■ **Instructions to follow**: The exercise calls for a faithful copy of all the data.

[Extracted data entries]
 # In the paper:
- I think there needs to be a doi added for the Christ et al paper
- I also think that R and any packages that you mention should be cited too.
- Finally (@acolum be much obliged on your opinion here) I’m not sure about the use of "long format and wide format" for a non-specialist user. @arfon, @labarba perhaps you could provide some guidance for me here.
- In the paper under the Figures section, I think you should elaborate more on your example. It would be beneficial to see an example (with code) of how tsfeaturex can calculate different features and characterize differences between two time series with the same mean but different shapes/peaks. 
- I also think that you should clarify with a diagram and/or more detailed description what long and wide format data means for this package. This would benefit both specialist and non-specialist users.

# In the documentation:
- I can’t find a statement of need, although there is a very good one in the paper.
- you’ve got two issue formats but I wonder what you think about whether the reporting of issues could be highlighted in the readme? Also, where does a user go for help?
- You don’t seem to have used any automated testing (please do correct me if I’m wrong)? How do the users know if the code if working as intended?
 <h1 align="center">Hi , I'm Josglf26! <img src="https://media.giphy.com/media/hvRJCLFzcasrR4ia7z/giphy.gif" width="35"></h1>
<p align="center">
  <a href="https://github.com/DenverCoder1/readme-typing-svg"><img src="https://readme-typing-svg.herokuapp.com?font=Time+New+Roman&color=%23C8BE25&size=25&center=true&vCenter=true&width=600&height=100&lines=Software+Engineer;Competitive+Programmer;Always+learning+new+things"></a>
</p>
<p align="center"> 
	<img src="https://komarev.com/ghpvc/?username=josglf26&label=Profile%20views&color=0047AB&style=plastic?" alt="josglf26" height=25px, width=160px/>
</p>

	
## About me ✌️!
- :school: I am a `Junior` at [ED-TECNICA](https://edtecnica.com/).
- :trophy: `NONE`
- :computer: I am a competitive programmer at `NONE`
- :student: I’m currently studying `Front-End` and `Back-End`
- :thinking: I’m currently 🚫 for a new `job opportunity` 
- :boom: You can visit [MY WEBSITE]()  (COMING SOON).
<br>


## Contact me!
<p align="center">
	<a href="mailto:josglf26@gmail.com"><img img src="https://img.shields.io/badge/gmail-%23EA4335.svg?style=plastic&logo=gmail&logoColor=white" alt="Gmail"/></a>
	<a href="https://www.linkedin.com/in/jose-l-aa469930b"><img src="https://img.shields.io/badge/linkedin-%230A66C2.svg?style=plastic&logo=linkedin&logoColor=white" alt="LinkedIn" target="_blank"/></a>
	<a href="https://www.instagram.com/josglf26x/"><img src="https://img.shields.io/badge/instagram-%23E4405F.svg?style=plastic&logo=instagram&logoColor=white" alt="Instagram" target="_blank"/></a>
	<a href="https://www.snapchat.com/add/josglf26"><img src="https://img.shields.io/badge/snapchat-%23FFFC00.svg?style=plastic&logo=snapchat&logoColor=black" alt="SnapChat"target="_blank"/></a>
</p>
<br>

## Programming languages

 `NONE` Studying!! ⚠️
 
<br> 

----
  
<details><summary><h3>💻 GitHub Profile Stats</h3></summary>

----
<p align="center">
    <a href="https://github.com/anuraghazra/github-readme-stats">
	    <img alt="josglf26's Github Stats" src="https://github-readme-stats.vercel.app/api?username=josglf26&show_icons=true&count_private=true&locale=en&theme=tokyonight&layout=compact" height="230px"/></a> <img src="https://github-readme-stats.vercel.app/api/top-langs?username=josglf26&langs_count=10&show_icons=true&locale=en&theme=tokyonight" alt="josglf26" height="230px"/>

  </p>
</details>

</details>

■ **Your response**:
 # In the paper:
- I think there needs to be a doi added for the Christ et al paper
- I also think that R and any packages that you mention should be cited too.
- Finally (@acolum be much obliged on your opinion here) I’m not sure about the use of "long format and wide format" for a non-specialist user. @arfon, @labarba perhaps you could provide some guidance for me here.
- In the paper under the Figures section, I think you should elaborate more on your example. It would be beneficial to see an example (with code) of how tsfeaturex can calculate different features and characterize differences between two time series with the same mean but different shapes/peaks. 
- I also think that you should clarify with a diagram and/or more detailed description what long and wide format data means for this package. This would benefit both specialist and non-specialist users.

# In the documentation:
- I can’t find a statement of need, although there is a very good one in the paper.
- you’ve got two issue formats but I wonder what you think about whether the reporting of issues could be highlighted in the readme? Also, where does a user go for help?
- You don’t seem to have used any automated testing (please do correct me if I’m wrong)? How do the users know if the code if working as intended?
 <h1 align="center">Hi , I'm Josglf26! <img src="https://media.giphy.com/media/hvRJCLFzcasrR4ia7z/giphy.gif" width="35"></h1>
<p align="center">
  <a href="https://github.com/DenverCoder1/readme-typing-svg"><img src="https://readme-typing-svg.herokuapp.com?font=Time+New+Roman&color=%23C8BE25&size=25&center=true&vCenter=true&width=600&height=100&lines=Software+Engineer;Competitive+Programmer;Always+learning+new+things"></a>
</p>
<p align="center"> 
	<img src="https://komarev.com/ghpvc/?username=josglf26&label=Profile%20views&color=0047AB&style=plastic?" alt="josglf26" height=25px, width=160px/>
</p>

	
## About me ✌️!
- :school: I am a `Junior` at [ED-TECNICA](https://edtecnica.com/).
- :trophy: `NONE`
- :computer: I am a competitive programmer at `NONE`
- :student: I’m currently studying `Front-End` and `Back-End`
- :thinking: I’m currently 🚫 for a new `job opportunity` 
- :boom: You can visit [MY WEBSITE]()  (COMING SOON).
<br>


## Contact me!
<p align="center">
	<a href="mailto:josglf26@gmail.com"><img img src="https://img.shields.io/badge/gmail-%23EA4335.svg?style=plastic&logo=gmail&logoColor=white" alt="Gmail"/></a>
	<a href="https://www.linkedin.com/in/jose-l-aa469930b"><img src="https://img.shields.io/badge/linkedin-%230A66C2.svg?style=plastic&logo=linkedin&logoColor=white" alt="LinkedIn" target="_blank"/></a>
	<a href="https://www.instagram.com/josglf26x/"><img src="https://img.shields.io/badge/instagram-%23E4405F.svg?style=plastic&logo=instagram&logoColor=white" alt="Instagram" target="_blank"/></a>
	<a href="https://www.snapchat.com/add/josglf26"><img src="https://img.shields.io/badge/snapchat-%23FFFC00.svg?style=plastic&logo=snapchat&logoColor=black" alt="SnapChat"target="_blank"/></a>
</p>
<br>

## Programming languages

 `NONE` Studying!! ⚠️
 
<br> 

----
  
<details><summary><h3>💻 GitHub Profile Stats</h3></summary>

----
<p align="center">
    <a href="https://github.com/anuraghazra/github-readme-stats">
	    <img alt="josglf26's Github Stats" src="https://github-readme-stats.vercel.app/api?username=josglf26&show_icons=true&count_private=true&locale=en&theme=tokyonight&layout=compact" height="230px"/></a> <img src="https://github-readme-stats.vercel.app/api/top-langs?username=josglf26&langs_count=10&show_icons=true&locale=en&theme=tokyonight" alt="josglf26" height="230px"/>

  </p>
</details>

</details>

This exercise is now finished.